▶ _TASK DETAILS_
Starting at the line with "The main goals" and going on through the line with "Outer Wilds uses", reproduce each line in the records below exactly and nothing more.

(Stored items)

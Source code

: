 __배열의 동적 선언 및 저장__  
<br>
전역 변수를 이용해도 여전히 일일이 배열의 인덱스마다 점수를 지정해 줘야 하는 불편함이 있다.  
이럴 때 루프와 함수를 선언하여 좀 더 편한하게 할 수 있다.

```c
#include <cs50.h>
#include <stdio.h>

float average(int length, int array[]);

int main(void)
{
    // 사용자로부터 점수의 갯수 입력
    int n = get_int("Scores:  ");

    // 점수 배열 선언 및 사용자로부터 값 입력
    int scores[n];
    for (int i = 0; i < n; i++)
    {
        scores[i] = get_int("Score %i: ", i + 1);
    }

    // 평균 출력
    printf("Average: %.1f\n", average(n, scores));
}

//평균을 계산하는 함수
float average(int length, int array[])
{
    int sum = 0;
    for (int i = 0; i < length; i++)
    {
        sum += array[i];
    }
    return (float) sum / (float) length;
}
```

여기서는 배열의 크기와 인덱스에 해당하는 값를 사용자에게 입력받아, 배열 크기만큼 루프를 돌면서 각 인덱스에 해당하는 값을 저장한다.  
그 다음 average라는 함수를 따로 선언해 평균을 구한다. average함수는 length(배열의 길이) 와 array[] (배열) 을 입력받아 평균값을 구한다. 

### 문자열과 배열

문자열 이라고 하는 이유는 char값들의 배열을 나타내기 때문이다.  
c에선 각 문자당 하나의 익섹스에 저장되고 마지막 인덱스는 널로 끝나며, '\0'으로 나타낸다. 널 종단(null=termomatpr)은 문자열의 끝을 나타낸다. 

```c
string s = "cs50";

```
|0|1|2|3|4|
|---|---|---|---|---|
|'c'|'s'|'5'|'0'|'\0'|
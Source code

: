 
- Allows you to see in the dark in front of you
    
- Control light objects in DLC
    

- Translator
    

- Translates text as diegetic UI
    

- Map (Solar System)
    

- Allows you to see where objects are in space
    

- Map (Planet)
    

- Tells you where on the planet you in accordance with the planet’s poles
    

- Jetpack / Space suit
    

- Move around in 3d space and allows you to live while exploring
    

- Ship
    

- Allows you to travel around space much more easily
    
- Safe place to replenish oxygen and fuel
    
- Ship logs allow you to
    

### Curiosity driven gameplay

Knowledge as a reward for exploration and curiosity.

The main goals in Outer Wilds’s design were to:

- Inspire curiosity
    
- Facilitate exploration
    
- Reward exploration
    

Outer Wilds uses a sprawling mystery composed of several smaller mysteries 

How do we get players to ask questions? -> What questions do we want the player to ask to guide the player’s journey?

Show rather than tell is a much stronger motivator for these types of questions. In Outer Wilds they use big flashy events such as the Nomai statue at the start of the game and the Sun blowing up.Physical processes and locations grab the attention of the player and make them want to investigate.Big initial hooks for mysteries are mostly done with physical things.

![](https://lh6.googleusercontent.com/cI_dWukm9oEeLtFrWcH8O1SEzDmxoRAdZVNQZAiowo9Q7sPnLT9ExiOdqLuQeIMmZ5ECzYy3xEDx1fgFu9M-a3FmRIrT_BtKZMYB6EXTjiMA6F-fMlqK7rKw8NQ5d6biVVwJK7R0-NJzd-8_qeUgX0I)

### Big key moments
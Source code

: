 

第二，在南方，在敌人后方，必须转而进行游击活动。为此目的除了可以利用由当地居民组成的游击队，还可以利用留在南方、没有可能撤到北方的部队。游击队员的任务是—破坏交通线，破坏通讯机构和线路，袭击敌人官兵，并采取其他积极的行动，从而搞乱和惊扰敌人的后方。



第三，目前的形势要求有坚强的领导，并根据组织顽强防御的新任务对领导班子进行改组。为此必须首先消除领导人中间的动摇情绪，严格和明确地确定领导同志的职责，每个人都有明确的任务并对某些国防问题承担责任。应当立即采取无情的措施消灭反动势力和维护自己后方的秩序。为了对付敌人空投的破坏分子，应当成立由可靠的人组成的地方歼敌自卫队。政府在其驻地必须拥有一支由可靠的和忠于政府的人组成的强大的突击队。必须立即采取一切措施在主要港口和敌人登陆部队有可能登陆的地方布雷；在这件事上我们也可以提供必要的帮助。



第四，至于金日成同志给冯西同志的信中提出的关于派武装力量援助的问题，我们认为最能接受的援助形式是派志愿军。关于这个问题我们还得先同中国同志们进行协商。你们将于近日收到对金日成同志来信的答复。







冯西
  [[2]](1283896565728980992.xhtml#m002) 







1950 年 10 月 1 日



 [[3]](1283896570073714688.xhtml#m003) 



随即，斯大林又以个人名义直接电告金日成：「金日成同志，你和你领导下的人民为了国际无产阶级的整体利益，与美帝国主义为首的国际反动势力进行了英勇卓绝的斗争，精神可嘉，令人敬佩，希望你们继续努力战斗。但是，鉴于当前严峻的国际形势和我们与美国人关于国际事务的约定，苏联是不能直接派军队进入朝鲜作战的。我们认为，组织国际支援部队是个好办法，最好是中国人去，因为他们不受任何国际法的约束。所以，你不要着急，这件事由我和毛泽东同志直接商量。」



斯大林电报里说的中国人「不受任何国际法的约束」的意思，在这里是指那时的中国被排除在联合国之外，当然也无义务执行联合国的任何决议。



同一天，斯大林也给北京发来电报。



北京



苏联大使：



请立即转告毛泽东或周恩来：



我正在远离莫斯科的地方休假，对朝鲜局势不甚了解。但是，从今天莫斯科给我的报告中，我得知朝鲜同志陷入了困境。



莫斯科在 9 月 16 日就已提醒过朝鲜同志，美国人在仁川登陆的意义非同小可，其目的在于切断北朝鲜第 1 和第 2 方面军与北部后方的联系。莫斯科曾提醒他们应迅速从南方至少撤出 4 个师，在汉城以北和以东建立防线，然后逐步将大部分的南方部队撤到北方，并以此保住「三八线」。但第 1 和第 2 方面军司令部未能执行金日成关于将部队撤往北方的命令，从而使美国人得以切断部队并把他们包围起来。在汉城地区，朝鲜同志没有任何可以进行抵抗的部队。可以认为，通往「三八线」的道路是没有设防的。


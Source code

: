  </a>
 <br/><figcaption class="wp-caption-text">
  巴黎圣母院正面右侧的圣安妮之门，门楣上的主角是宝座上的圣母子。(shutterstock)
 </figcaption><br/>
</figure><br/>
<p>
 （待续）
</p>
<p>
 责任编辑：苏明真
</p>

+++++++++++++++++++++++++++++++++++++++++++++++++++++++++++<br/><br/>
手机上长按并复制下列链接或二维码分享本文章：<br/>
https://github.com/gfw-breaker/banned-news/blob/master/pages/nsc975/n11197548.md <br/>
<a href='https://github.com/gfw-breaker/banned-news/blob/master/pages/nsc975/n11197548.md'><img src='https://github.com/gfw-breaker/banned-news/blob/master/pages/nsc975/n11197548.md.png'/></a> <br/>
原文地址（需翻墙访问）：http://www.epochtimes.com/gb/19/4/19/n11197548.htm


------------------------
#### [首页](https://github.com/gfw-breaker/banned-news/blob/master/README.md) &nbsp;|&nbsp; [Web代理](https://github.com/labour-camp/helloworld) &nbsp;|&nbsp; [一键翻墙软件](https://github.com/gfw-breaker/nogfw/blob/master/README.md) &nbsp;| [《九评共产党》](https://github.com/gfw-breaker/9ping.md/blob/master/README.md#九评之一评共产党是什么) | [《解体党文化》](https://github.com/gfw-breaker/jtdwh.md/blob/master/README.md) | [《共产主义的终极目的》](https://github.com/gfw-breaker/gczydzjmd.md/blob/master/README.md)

▶ _WORKED SOLUTION_
The main goals in Outer Wilds’s design were to:

- Inspire curiosity
    
- Facilitate exploration
    
- Reward exploration
    

Outer Wilds uses a sprawling mystery composed of several smaller mysteries 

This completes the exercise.